Start of RECORDS FOR THE TASK

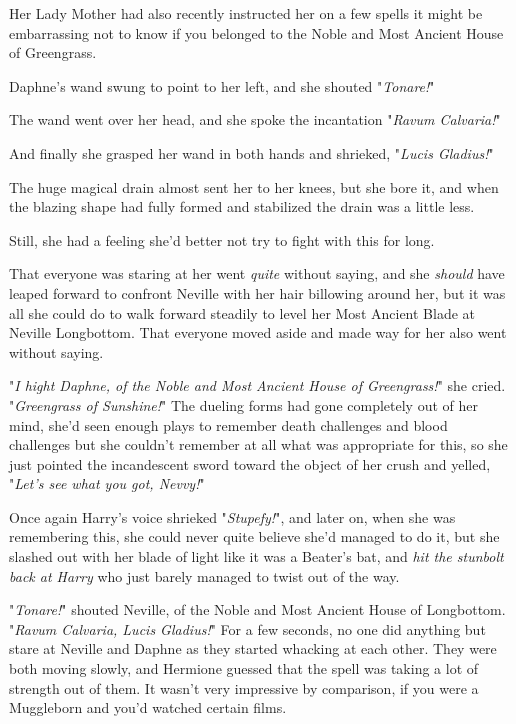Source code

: Her Lady Mother had also recently instructed her on a few spells it might be
embarrassing not to know if you belonged to the Noble and Most Ancient House of
Greengrass.

Daphne's wand swung to point to her left, and she shouted "\emph{Tonare!}"

The wand went over her head, and she spoke the incantation "\emph{Ravum
Calvaria!}"

And finally she grasped her wand in both hands and shrieked, "\emph{Lucis
Gladius!}"

The huge magical drain almost sent her to her knees, but she bore it, and when
the blazing shape had fully formed and stabilized the drain was a little less.

Still, she had a feeling she'd better not try to fight with this for long.

That everyone was staring at her went \emph{quite} without saying, and she
\emph{should} have leaped forward to confront Neville with her hair billowing
around her, but it was all she could do to walk forward steadily to level her
Most Ancient Blade at Neville Longbottom. That everyone moved aside and made
way for her also went without saying.

"\emph{I hight Daphne, of the Noble and Most Ancient House of Greengrass!}" she
cried. "\emph{Greengrass of Sunshine!}" The dueling forms had gone completely
out of her mind, she'd seen enough plays to remember death challenges and blood
challenges but she couldn't remember at all what was appropriate for this, so
she just pointed the incandescent sword toward the object of her crush and
yelled, "\emph{Let's see what you got, Nevvy!}"

Once again Harry's voice shrieked "\emph{Stupefy!}", and later on, when she was
remembering this, she could never quite believe she'd managed to do it, but she
slashed out with her blade of light like it was a Beater's bat, and \emph{hit
the stunbolt back at Harry} who just barely managed to twist out of the way.

"\emph{Tonare!}" shouted Neville, of the Noble and Most Ancient House of
Longbottom. "\emph{Ravum Calvaria, Lucis Gladius!}"
\later
For a few seconds, no one did anything but stare at Neville and Daphne as they
started whacking at each other. They were both moving slowly, and Hermione
guessed that the spell was taking a lot of strength out of them. It wasn't very
impressive by comparison, if you were a Muggleborn and you'd watched certain
films.


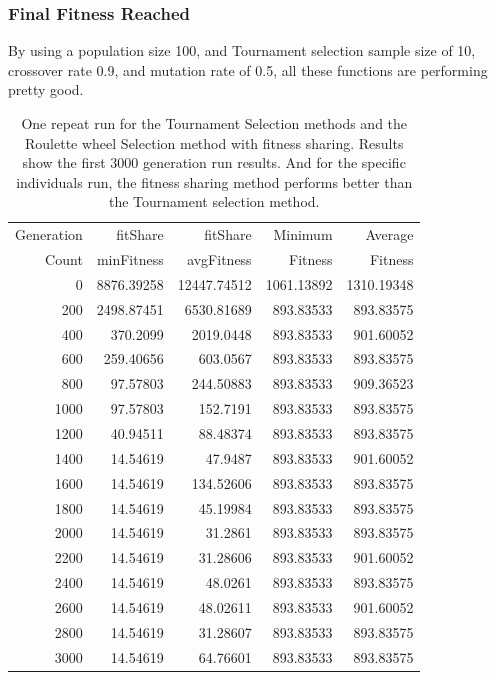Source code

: \documentclass[10pt,b5paper]{article}
\begin{document}
\subsubsection{Final Fitness Reached}
\label{sec-3-1-2}
By using a population size 100, and Tournament selection sample size of 10, crossover rate 0.9, and mutation rate of 0.5, all these functions are performing pretty good. 
\begin{table}[htb]
\caption{One repeat run for the Tournament Selection methods and the Roulette wheel Selection method with fitness sharing. Results show the first 3000 generation run results. And for the specific individuals run, the fitness sharing method performs better than the Tournament selection method.}
\centering
\begin{tabular}{rrrrr}
\hline
Generation & fitShare & fitShare & Minimum & Average\\
Count & minFitness & avgFitness & Fitness & Fitness\\
\hline
0 & 8876.39258 & 12447.74512 & 1061.13892 & 1310.19348\\
200 & 2498.87451 & 6530.81689 & 893.83533 & 893.83575\\
400 & 370.2099 & 2019.0448 & 893.83533 & 901.60052\\
600 & 259.40656 & 603.0567 & 893.83533 & 893.83575\\
800 & 97.57803 & 244.50883 & 893.83533 & 909.36523\\
1000 & 97.57803 & 152.7191 & 893.83533 & 893.83575\\
1200 & 40.94511 & 88.48374 & 893.83533 & 893.83575\\
1400 & 14.54619 & 47.9487 & 893.83533 & 901.60052\\
1600 & 14.54619 & 134.52606 & 893.83533 & 893.83575\\
1800 & 14.54619 & 45.19984 & 893.83533 & 893.83575\\
2000 & 14.54619 & 31.2861 & 893.83533 & 893.83575\\
2200 & 14.54619 & 31.28606 & 893.83533 & 901.60052\\
2400 & 14.54619 & 48.0261 & 893.83533 & 893.83575\\
2600 & 14.54619 & 48.02611 & 893.83533 & 901.60052\\
2800 & 14.54619 & 31.28607 & 893.83533 & 893.83575\\
3000 & 14.54619 & 64.76601 & 893.83533 & 893.83575\\
\hline
\end{tabular}
\end{table}
\end{document}
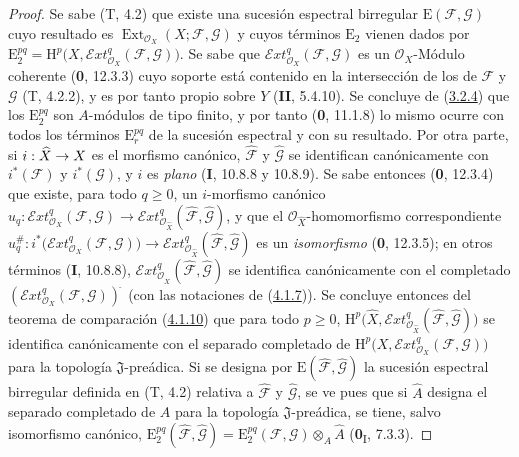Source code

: \documentclass[10pt,oneside,openany]{book}
\theoremstyle{egaenv}\newtheorem*{env}{---}
\theoremstyle{egastatement}
\theoremstyle{egadescription}
\newcommand{\oldpage}[2][]{\marginnote{\normalfont\scriptsize\textbf{#1}\,|\,#2}\ignorespaces}
\renewcommand{\geq}{\geqslant}
\renewcommand{\to}{\mathchoice{\longrightarrow}{\rightarrow}{\rightarrow}{\rightarrow}}
\begin{document}
\begin{proof}
Se sabe (T, 4.2) que existe una sucesión espectral birregular
$\mathrm E(\mathcal F,\mathcal G)$ cuyo resultado es
$\operatorname{Ext}_{\mathcal O_X}(X;\mathcal F,\mathcal G)$ y cuyos términos
$\mathrm E_2$ vienen dados por
$\mathrm E_2^{pq}=\mathrm H^p\bigl(X,
\mathcal{E}\!xt^q_{\mathcal O_X}(\mathcal F,\mathcal G)\bigr)$.
Se sabe que $\mathcal{E}\!xt^q_{\mathcal O_X}(\mathcal F,\mathcal G)$ es un
$\mathcal O_X$-Módulo coherente (\textbf{0}, 12.3.3) cuyo soporte está contenido en
la intersección de los de $\mathcal F$ y $\mathcal G$ (T, 4.2.2), y es
por tanto propio sobre $Y$ (\textbf{II}, 5.4.10). Se concluye de
(\hyperref[III.3.2.4-fr]{3.2.4}) que los $\mathrm E_2^{pq}$ son
$A$-módulos de tipo finito, y por tanto (\textbf{0}, 11.1.8) lo mismo ocurre con todos
los términos $\mathrm E_r^{pq}$ de la sucesión espectral y con su resultado.
Por otra parte, si $i:\widehat X\to X$ es el morfismo canónico,
$\widehat{\mathcal F}$ y $\widehat{\mathcal G}$ se identifican canónicamente
con $i^*(\mathcal F)$ y $i^*(\mathcal G)$, y $i$ es \emph{plano} (\textbf{I}, 10.8.8 y
10.8.9). Se sabe entonces (\textbf{0}, 12.3.4) que existe, para todo $q\geq0$, un
$i$-morfismo canónico
$u_q:\mathcal{E}\!xt^q_{\mathcal O_X}(\mathcal F,\mathcal G)
\longrightarrow
\mathcal{E}\!xt^q_{\mathcal O_{\widehat X}}
(\widehat{\mathcal F},\widehat{\mathcal G})$,
y que el $\mathcal O_{\widehat X}$-homomorfismo correspondiente
$u_q^\#:i^*\bigl(\mathcal{E}\!xt^q_{\mathcal O_X}(\mathcal F,\mathcal G)\bigr)
\longrightarrow
\mathcal{E}\!xt^q_{\mathcal O_{\widehat X}}
(\widehat{\mathcal F},\widehat{\mathcal G})$
es un \emph{isomorfismo} (\textbf{0}, 12.3.5); en otros términos (\textbf{I}, 10.8.8),
$\mathcal{E}\!xt^q_{\mathcal O_{\widehat X}}
(\widehat{\mathcal F},\widehat{\mathcal G})$ se identifica canónicamente con el
completado $(\mathcal{E}\!xt^q_{\mathcal O_X}(\mathcal F,\mathcal G))^{\widehat{\,}}$ (con las
notaciones de (\hyperref[III.4.1.7-fr]{4.1.7})). Se concluye entonces del teorema de
comparación (\hyperref[III.4.1.10-fr]{4.1.10}) que para todo $p\geq0$,
$\mathrm H^p\bigl(\widehat X,
\mathcal{E}\!xt^q_{\mathcal O_{\widehat X}}
(\widehat{\mathcal F},\widehat{\mathcal G})\bigr)$
se identifica canónicamente con el separado completado
\oldpage[III]{139}
de
$\mathrm H^p\bigl(X,\mathcal{E}\!xt^q_{\mathcal O_X}
(\mathcal F,\mathcal G)\bigr)$ para la topología $\mathfrak J$-preádica.
Si se designa por $\mathrm E(\widehat{\mathcal F},
\widehat{\mathcal G})$ la sucesión espectral birregular definida en (T, 4.2)
relativa a $\widehat{\mathcal F}$ y $\widehat{\mathcal G}$, se ve pues que
si $\widehat A$ designa el separado completado de $A$ para la topología
$\mathfrak J$-preádica, se tiene, salvo isomorfismo canónico,
$\mathrm E_2^{pq}(\widehat{\mathcal F},\widehat{\mathcal G})
=\mathrm E_2^{pq}(\mathcal F,\mathcal G)\otimes_A\widehat A$
(\textbf{0}\textsubscript{I}, 7.3.3).


\end{proof}
\end{document}
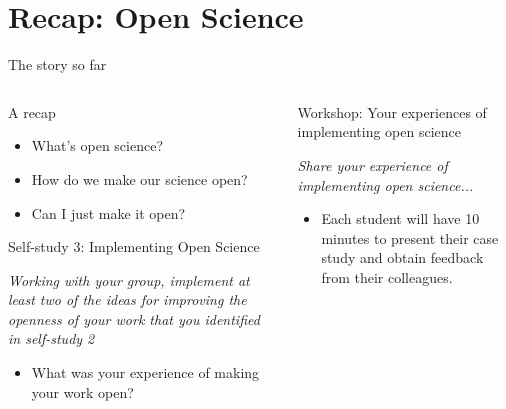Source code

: \section{Recap: Open Science}
\label{sec:course}

\begin{frame}{The story so far}

\begin{columns}[c]
    \begin{column}{.45\textwidth}

        \begin{block}{A recap}
            \begin{itemize}
                \item What's open science?
                \item How do we make our science open?
                \item Can I just make it open?
            \end{itemize}
        \end{block}
    
        \pause
    
        \begin{block}{Self-study 3: Implementing Open Science}
        
            \textit{Working with your group, implement at least two of the ideas for improving the openness of your work that you identified in self-study 2}

            \begin{itemize}
                \item What was your experience of making your work open?
            \end{itemize}

        \end{block}

    \end{column}

    \begin{column}{.45\textwidth}

        \begin{block}{Workshop: Your experiences of implementing open science}
        
            \textit{Share your experience of implementing open science... }

            \begin{itemize}
                \item Each student will have 10 minutes to present their case study and obtain feedback from their colleagues.
            \end{itemize}
        \end{block}

    \end{column}

\end{columns}


\end{frame}


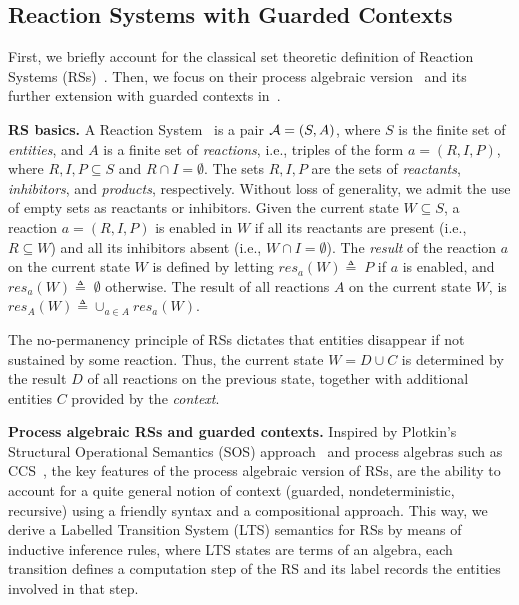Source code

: 
\subsection{Reaction Systems with Guarded Contexts}

First, we briefly account for the classical set theoretic definition of Reaction Systems (RSs)~\cite{DBLP:journals/fuin/EhrenfeuchtR07}. Then, we focus on their process algebraic version~\cite{DBLP:journals/tcs/BrodoBF21} and its further extension with guarded contexts in~\cite{DBLP:conf/cmsb/BowlesBBFGM24}.


\medskip
\noindent
\textbf{RS basics.}
A Reaction System~\cite{DBLP:journals/fuin/EhrenfeuchtR07} is a pair ${\cal A} = (S, A)$, where $S$ is the finite set of \emph{entities}, and $A$ is a finite set of \emph{reactions}, i.e., triples of the form $a = (R,I,P)$, where $R, I, P\subseteq S$ and $R \cap I = \emptyset$. 
The sets $R, I, P$ are the sets of \emph{reactants}, \emph{inhibitors}, and  \emph{products}, respectively. 
Without loss of generality, we admit the use of empty sets as reactants or inhibitors.
%
Given the current state $W\subseteq S$, a reaction $a = (R,I,P)$ is enabled in $W$ if all its reactants are present (i.e., $R\subseteq W$) and all its inhibitors absent (i.e., $W \cap I = \emptyset$).
The \emph{result} of the reaction $a$ on the current state $W$ is defined by letting
$
\mathit{res}_a(W) \triangleq\;
P$ if $a$ is enabled, and
$\mathit{res}_a(W) \triangleq\; \emptyset$ otherwise.
The result of all reactions $A$ on the current state $W$, is $\mathit{res}_A(W) \triangleq \cup_{a \in A} \mathit{res}_a(W)$.

The no-permanency principle of RSs dictates that entities disappear if not sustained by some reaction.
Thus, the current state $W=D\cup C$ is determined by the result $D$ of all reactions on the previous state, together with additional entities $C$ provided by the \emph{context}. 

\medskip
\noindent
\textbf{Process algebraic RSs and guarded contexts.}
Inspired by Plotkin's Structural Operational Semantics (SOS) approach~\cite{DBLP:journals/jlp/Plotkin04a} and process algebras such as CCS~\cite{Milner80}, the key features of the process algebraic version of RSs, are the ability to account for a quite general notion of context (guarded, nondeterministic, recursive) using a friendly syntax and a compositional approach. This way, we derive a Labelled Transition System (LTS) semantics for RSs by means of inductive inference rules, where LTS states are terms of an algebra, each transition defines a computation step of the RS and its label records the entities involved in that step.

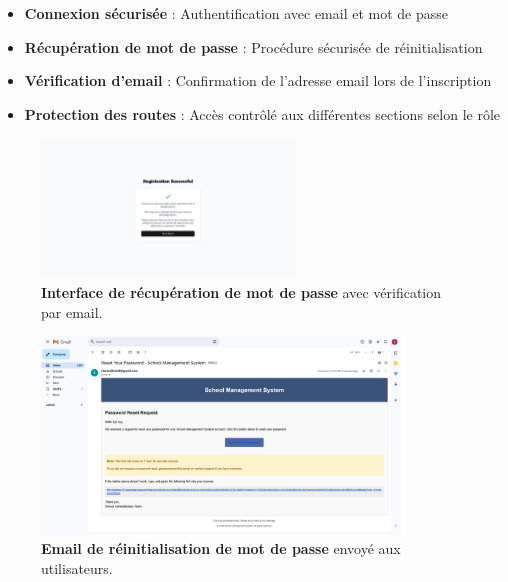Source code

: \begin{itemize}
  \item \textbf{Connexion sécurisée} : Authentification avec email et mot de passe
  
  \item \textbf{Récupération de mot de passe} : Procédure sécurisée de réinitialisation
  
  \item \textbf{Vérification d'email} : Confirmation de l'adresse email lors de l'inscription
  
  \item \textbf{Protection des routes} : Accès contrôlé aux différentes sections selon le rôle
\end{itemize}

\begin{figure}[H]
  \centering
  \includegraphics[width=0.6\textwidth,keepaspectratio]{pfe-pics/auth/Screenshot 2025-06-09 at 23-02-10 Vite React TS.png}
  \caption{\textbf{Interface de récupération de mot de passe} avec vérification par email.}
  \label{fig:password_reset}
\end{figure}

\begin{figure}[H]
  \centering
  \includegraphics[width=0.85\textwidth,keepaspectratio]{pfe-pics/auth/Screenshot 2025-06-09 at 23-08-41 Reset Your Password - School Management System - vertigoevilman1@gmail.com - Gmail.png}
  \caption{\textbf{Email de réinitialisation de mot de passe} envoyé aux utilisateurs.}
  \label{fig:password_reset_email}
\end{figure}

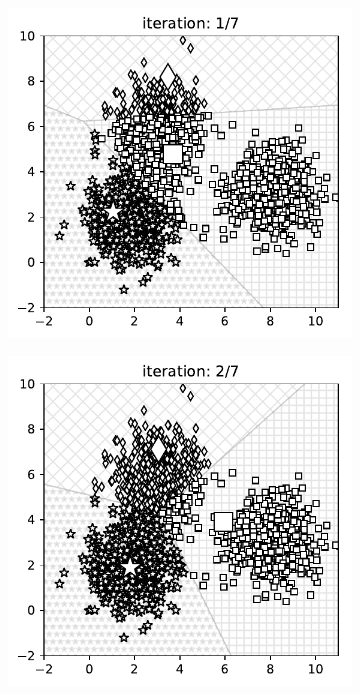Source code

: \begin{figure}[t]
\begin{subfigure}{0.325\textwidth}
\includegraphics[width=0.99\linewidth]{ebookML_src/src/kmeans/ex_0.pdf}
\end{subfigure}
\begin{subfigure}{0.325\textwidth}
\includegraphics[width=0.99\linewidth]{ebookML_src/src/kmeans/ex_1.pdf}

\end{subfigure}
\end{figure}
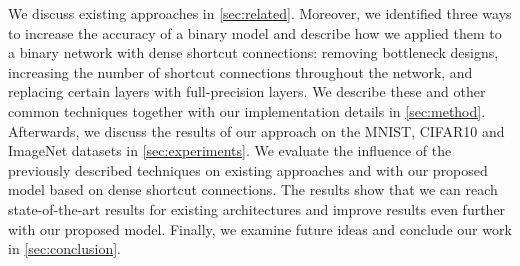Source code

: \documentclass[10pt,twocolumn,letterpaper]{article}
\begin{document}

We discuss existing approaches in \autoref{sec:related}.
Moreover, we identified three ways to increase the accuracy of a binary model and describe how we applied them to a binary network with dense shortcut connections:
removing bottleneck designs, increasing the number of shortcut connections throughout the network, and replacing certain layers with full-precision layers.
We describe these and other common techniques together with our implementation details in \autoref{sec:method}.
Afterwards, we discuss the results of our approach on the MNIST, CIFAR10 and ImageNet datasets in \autoref{sec:experiments}.
We evaluate the influence of the previously described techniques on existing approaches and with our proposed model based on dense shortcut connections.
The results show that we can reach state-of-the-art results for existing architectures and improve results even further with our proposed model.
Finally, we examine future ideas and conclude our work in \autoref{sec:conclusion}.
\end{document}
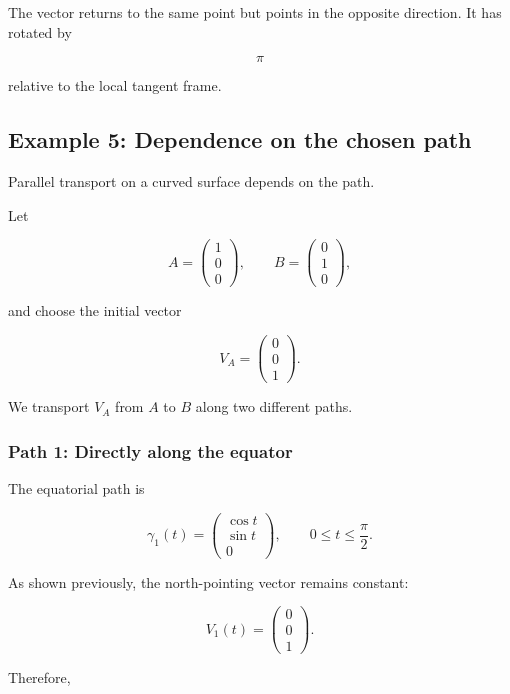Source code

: \documentclass[12pt,a4paper]{article}
\theoremstyle{notespace}
\begin{document}
The vector returns to the same point but points in the opposite
direction. It has rotated by

\[
\pi
\]

relative to the local tangent frame.

\subsection{Example 5: Dependence on the chosen path}

Parallel transport on a curved surface depends on the path.

Let

\[
A=
\begin{pmatrix}
	1\\
	0\\
	0
\end{pmatrix},
\qquad
B=
\begin{pmatrix}
	0\\
	1\\
	0
\end{pmatrix},
\]

and choose the initial vector

\[
V_A=
\begin{pmatrix}
	0\\
	0\\
	1
\end{pmatrix}.
\]

We transport \(V_A\) from \(A\) to \(B\) along two different paths.

\subsubsection{Path 1: Directly along the equator}

The equatorial path is

\[
\gamma_1(t)
=
\begin{pmatrix}
	\cos t\\
	\sin t\\
	0
\end{pmatrix},
\qquad
0\leq t\leq\frac{\pi}{2}.
\]

As shown previously, the north-pointing vector remains constant:

\[
V_1(t)
=
\begin{pmatrix}
	0\\
	0\\
	1
\end{pmatrix}.
\]

Therefore,
\end{document}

End of RECORDS FOR THE TASK

◆ ABOUT THIS EXERCISE
Go through the listing and copy each line that includes the string "vector".

◆ ANSWER TO THIS EXERCISE
The vector returns to the same point but points in the opposite
and choose the initial vector
As shown previously, the north-pointing vector remains constant:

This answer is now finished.